Work to be completed: Only the lines below between the ones containing "also an improvement" and "consequences in terms", inclusive, are to be reproduced, each exactly as it stands.

──────── Data

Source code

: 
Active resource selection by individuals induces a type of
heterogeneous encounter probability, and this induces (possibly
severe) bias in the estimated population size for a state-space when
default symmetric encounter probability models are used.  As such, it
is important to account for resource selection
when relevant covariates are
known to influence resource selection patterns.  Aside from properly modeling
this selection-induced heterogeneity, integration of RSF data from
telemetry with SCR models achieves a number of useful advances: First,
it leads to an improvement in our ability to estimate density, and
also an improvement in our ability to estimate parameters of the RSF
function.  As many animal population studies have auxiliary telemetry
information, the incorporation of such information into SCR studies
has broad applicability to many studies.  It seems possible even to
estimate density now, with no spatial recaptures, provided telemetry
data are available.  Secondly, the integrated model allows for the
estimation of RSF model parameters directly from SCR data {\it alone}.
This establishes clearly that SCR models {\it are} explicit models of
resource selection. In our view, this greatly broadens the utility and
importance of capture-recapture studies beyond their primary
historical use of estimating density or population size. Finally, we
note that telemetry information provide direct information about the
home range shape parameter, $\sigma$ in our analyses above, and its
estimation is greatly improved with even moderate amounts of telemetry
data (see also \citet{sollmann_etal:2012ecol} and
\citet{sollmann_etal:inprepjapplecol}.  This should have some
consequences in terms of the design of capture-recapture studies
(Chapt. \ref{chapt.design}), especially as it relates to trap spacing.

────────────────
──────── Data

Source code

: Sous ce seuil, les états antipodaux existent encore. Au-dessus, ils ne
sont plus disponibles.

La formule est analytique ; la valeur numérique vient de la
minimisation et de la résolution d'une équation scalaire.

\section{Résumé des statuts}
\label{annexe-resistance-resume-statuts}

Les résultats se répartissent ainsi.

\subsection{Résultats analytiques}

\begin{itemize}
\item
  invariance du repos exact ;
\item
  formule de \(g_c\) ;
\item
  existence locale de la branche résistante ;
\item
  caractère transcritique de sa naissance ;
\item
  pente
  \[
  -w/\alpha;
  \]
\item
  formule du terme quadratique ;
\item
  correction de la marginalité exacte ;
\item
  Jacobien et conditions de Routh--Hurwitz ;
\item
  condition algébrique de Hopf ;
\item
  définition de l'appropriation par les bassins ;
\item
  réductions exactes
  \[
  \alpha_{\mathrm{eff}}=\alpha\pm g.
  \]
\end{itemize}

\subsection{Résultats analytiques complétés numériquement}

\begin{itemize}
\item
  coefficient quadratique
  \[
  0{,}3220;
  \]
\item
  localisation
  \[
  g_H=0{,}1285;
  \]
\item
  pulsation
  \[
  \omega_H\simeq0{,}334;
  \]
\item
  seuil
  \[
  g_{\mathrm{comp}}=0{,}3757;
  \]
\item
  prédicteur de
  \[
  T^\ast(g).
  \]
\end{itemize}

────────────────

Answer to this problem:
also an improvement in our ability to estimate parameters of the RSF
function.  As many animal population studies have auxiliary telemetry
information, the incorporation of such information into SCR studies
has broad applicability to many studies.  It seems possible even to
estimate density now, with no spatial recaptures, provided telemetry
data are available.  Secondly, the integrated model allows for the
estimation of RSF model parameters directly from SCR data {\it alone}.
This establishes clearly that SCR models {\it are} explicit models of
resource selection. In our view, this greatly broadens the utility and
importance of capture-recapture studies beyond their primary
historical use of estimating density or population size. Finally, we
note that telemetry information provide direct information about the
home range shape parameter, $\sigma$ in our analyses above, and its
estimation is greatly improved with even moderate amounts of telemetry
data (see also \citet{sollmann_etal:2012ecol} and
\citet{sollmann_etal:inprepjapplecol}.  This should have some
consequences in terms of the design of capture-recapture studies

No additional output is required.